▸ RECORDED DATA

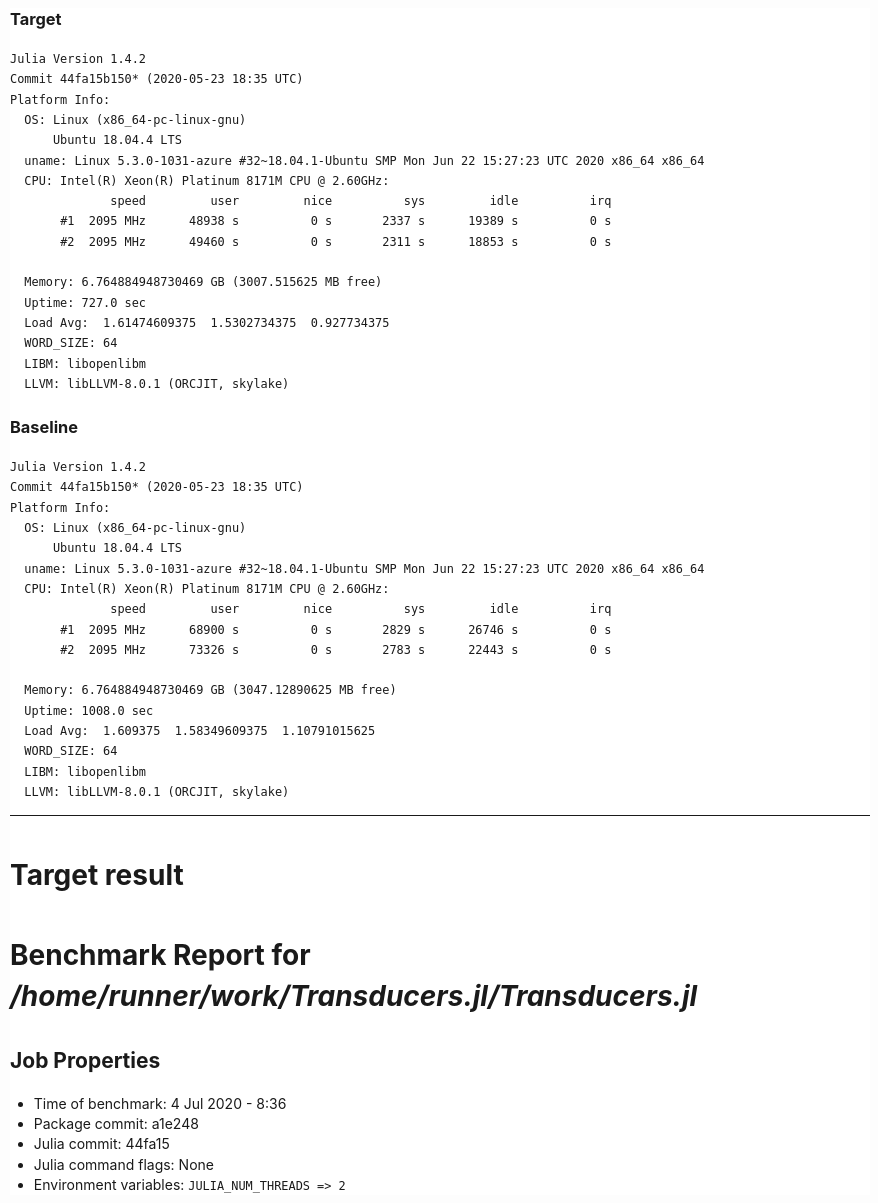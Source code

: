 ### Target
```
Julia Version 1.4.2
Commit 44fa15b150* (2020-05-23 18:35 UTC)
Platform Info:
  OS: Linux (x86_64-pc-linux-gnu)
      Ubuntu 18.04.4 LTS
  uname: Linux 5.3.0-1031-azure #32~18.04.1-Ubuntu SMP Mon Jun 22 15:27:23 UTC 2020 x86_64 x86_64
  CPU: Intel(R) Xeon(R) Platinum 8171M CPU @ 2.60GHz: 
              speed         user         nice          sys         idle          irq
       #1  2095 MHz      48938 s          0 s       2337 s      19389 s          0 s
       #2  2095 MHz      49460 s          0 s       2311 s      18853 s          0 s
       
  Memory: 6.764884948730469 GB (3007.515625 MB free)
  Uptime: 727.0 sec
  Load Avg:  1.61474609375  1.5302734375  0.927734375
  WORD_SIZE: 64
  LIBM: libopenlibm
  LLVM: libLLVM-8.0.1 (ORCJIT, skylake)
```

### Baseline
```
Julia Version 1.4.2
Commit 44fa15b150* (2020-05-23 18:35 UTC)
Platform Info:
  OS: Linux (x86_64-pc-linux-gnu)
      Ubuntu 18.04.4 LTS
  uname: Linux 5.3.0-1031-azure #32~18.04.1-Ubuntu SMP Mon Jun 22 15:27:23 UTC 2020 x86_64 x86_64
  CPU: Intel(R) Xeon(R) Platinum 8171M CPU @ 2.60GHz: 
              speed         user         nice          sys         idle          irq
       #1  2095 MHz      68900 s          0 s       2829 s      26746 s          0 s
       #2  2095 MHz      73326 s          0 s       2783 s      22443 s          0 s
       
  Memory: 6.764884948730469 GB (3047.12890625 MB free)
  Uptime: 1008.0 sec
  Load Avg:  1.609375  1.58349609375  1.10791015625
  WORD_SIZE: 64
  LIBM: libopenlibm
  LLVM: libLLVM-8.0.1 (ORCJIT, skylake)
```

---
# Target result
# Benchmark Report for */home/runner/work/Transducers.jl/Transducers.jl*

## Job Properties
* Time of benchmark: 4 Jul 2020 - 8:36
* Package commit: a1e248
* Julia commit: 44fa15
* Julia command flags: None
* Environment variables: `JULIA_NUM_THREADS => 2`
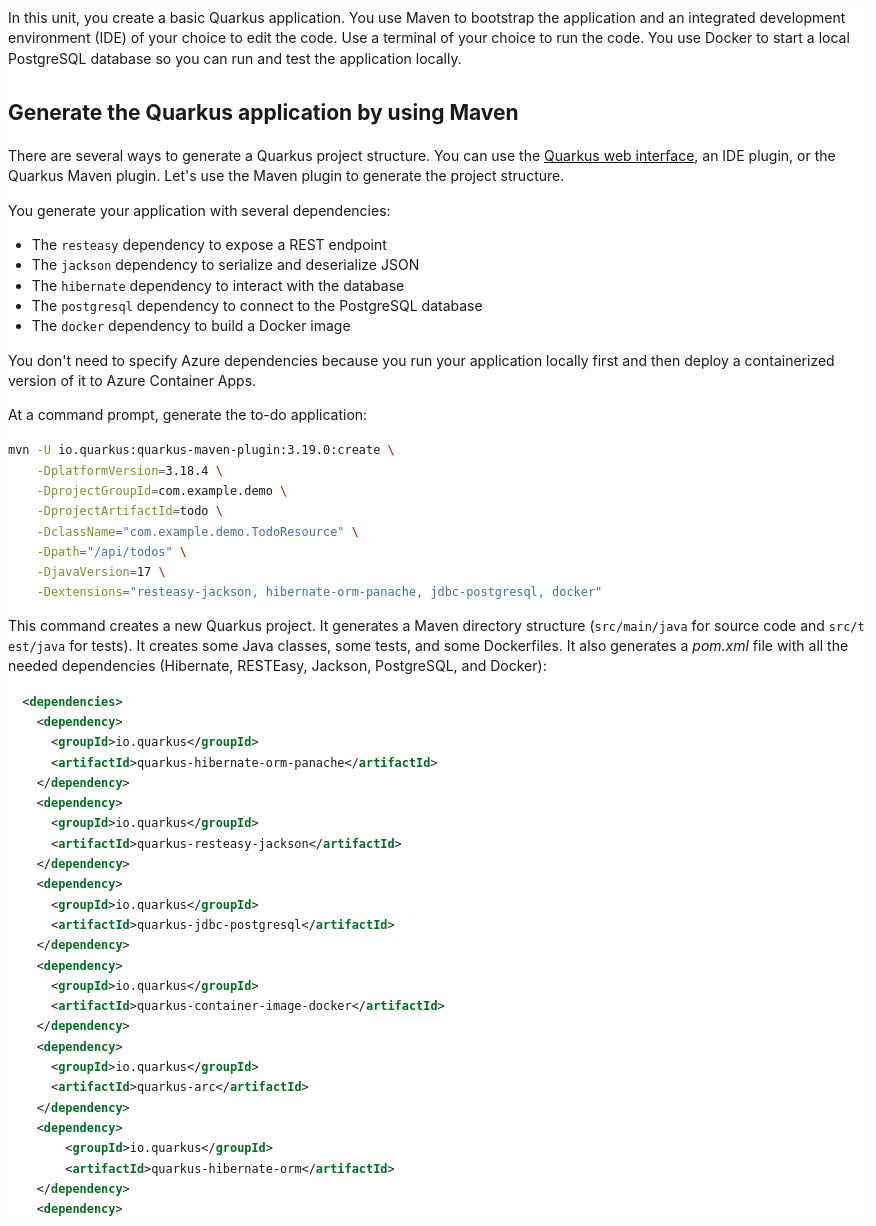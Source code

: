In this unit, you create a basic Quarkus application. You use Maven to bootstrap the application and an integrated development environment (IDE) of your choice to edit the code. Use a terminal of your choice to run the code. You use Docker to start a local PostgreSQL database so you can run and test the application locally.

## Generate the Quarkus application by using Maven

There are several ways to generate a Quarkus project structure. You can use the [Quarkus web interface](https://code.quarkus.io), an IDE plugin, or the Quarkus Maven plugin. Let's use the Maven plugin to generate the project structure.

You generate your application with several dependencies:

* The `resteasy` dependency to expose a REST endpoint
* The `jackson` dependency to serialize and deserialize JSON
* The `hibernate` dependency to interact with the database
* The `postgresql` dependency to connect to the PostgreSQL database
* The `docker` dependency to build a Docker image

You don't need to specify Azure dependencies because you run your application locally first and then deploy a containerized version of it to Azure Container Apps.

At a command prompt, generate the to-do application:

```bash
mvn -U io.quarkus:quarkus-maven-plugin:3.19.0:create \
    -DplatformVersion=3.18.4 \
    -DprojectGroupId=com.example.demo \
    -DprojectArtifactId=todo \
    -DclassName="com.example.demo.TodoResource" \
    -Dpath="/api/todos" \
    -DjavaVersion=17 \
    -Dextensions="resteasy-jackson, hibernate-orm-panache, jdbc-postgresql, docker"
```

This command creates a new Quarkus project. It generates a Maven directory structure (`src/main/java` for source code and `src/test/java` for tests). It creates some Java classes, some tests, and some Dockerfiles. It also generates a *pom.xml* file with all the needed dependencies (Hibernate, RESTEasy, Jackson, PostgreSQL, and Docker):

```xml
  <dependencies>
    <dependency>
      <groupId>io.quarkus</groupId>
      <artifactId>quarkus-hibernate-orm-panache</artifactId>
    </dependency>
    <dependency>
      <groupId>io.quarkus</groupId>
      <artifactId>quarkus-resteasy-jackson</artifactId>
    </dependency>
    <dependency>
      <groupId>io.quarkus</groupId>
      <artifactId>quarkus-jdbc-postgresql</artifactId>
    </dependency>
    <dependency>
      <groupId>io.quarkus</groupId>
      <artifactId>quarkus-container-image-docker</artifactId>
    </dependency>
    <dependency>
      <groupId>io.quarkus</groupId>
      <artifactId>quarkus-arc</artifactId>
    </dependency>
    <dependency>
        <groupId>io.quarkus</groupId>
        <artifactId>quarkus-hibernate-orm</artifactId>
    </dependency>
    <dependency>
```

▸ ACTION ITEM
Retype all the records exactly and keep out every picture.

▸ ANSWER BOX
Source code

: ### Target
```
Julia Version 1.4.2
Commit 44fa15b150* (2020-05-23 18:35 UTC)
Platform Info:
  OS: Linux (x86_64-pc-linux-gnu)
      Ubuntu 18.04.4 LTS
  uname: Linux 5.3.0-1031-azure #32~18.04.1-Ubuntu SMP Mon Jun 22 15:27:23 UTC 2020 x86_64 x86_64
  CPU: Intel(R) Xeon(R) Platinum 8171M CPU @ 2.60GHz: 
              speed         user         nice          sys         idle          irq
       #1  2095 MHz      48938 s          0 s       2337 s      19389 s          0 s
       #2  2095 MHz      49460 s          0 s       2311 s      18853 s          0 s
       
  Memory: 6.764884948730469 GB (3007.515625 MB free)
  Uptime: 727.0 sec
  Load Avg:  1.61474609375  1.5302734375  0.927734375
  WORD_SIZE: 64
  LIBM: libopenlibm
  LLVM: libLLVM-8.0.1 (ORCJIT, skylake)
```

### Baseline
```
Julia Version 1.4.2
Commit 44fa15b150* (2020-05-23 18:35 UTC)
Platform Info:
  OS: Linux (x86_64-pc-linux-gnu)
      Ubuntu 18.04.4 LTS
  uname: Linux 5.3.0-1031-azure #32~18.04.1-Ubuntu SMP Mon Jun 22 15:27:23 UTC 2020 x86_64 x86_64
  CPU: Intel(R) Xeon(R) Platinum 8171M CPU @ 2.60GHz: 
              speed         user         nice          sys         idle          irq
       #1  2095 MHz      68900 s          0 s       2829 s      26746 s          0 s
       #2  2095 MHz      73326 s          0 s       2783 s      22443 s          0 s
       
  Memory: 6.764884948730469 GB (3047.12890625 MB free)
  Uptime: 1008.0 sec
  Load Avg:  1.609375  1.58349609375  1.10791015625
  WORD_SIZE: 64
  LIBM: libopenlibm
  LLVM: libLLVM-8.0.1 (ORCJIT, skylake)
```

---
# Target result
# Benchmark Report for */home/runner/work/Transducers.jl/Transducers.jl*

## Job Properties
* Time of benchmark: 4 Jul 2020 - 8:36
* Package commit: a1e248
* Julia commit: 44fa15
* Julia command flags: None
* Environment variables: `JULIA_NUM_THREADS => 2`
Source code

:In this unit, you create a basic Quarkus application. You use Maven to bootstrap the application and an integrated development environment (IDE) of your choice to edit the code. Use a terminal of your choice to run the code. You use Docker to start a local PostgreSQL database so you can run and test the application locally.

## Generate the Quarkus application by using Maven

There are several ways to generate a Quarkus project structure. You can use the [Quarkus web interface](https://code.quarkus.io), an IDE plugin, or the Quarkus Maven plugin. Let's use the Maven plugin to generate the project structure.

You generate your application with several dependencies:

* The `resteasy` dependency to expose a REST endpoint
* The `jackson` dependency to serialize and deserialize JSON
* The `hibernate` dependency to interact with the database
* The `postgresql` dependency to connect to the PostgreSQL database
* The `docker` dependency to build a Docker image

You don't need to specify Azure dependencies because you run your application locally first and then deploy a containerized version of it to Azure Container Apps.

At a command prompt, generate the to-do application:

```bash
mvn -U io.quarkus:quarkus-maven-plugin:3.19.0:create \
    -DplatformVersion=3.18.4 \
    -DprojectGroupId=com.example.demo \
    -DprojectArtifactId=todo \
    -DclassName="com.example.demo.TodoResource" \
    -Dpath="/api/todos" \
    -DjavaVersion=17 \
    -Dextensions="resteasy-jackson, hibernate-orm-panache, jdbc-postgresql, docker"
```

This command creates a new Quarkus project. It generates a Maven directory structure (`src/main/java` for source code and `src/test/java` for tests). It creates some Java classes, some tests, and some Dockerfiles. It also generates a *pom.xml* file with all the needed dependencies (Hibernate, RESTEasy, Jackson, PostgreSQL, and Docker):

```xml
  <dependencies>
    <dependency>
      <groupId>io.quarkus</groupId>
      <artifactId>quarkus-hibernate-orm-panache</artifactId>
    </dependency>
    <dependency>
      <groupId>io.quarkus</groupId>
      <artifactId>quarkus-resteasy-jackson</artifactId>
    </dependency>
    <dependency>
      <groupId>io.quarkus</groupId>
      <artifactId>quarkus-jdbc-postgresql</artifactId>
    </dependency>
    <dependency>
      <groupId>io.quarkus</groupId>
      <artifactId>quarkus-container-image-docker</artifactId>
    </dependency>
    <dependency>
      <groupId>io.quarkus</groupId>
      <artifactId>quarkus-arc</artifactId>
    </dependency>
    <dependency>
        <groupId>io.quarkus</groupId>
        <artifactId>quarkus-hibernate-orm</artifactId>
    </dependency>
    <dependency>
```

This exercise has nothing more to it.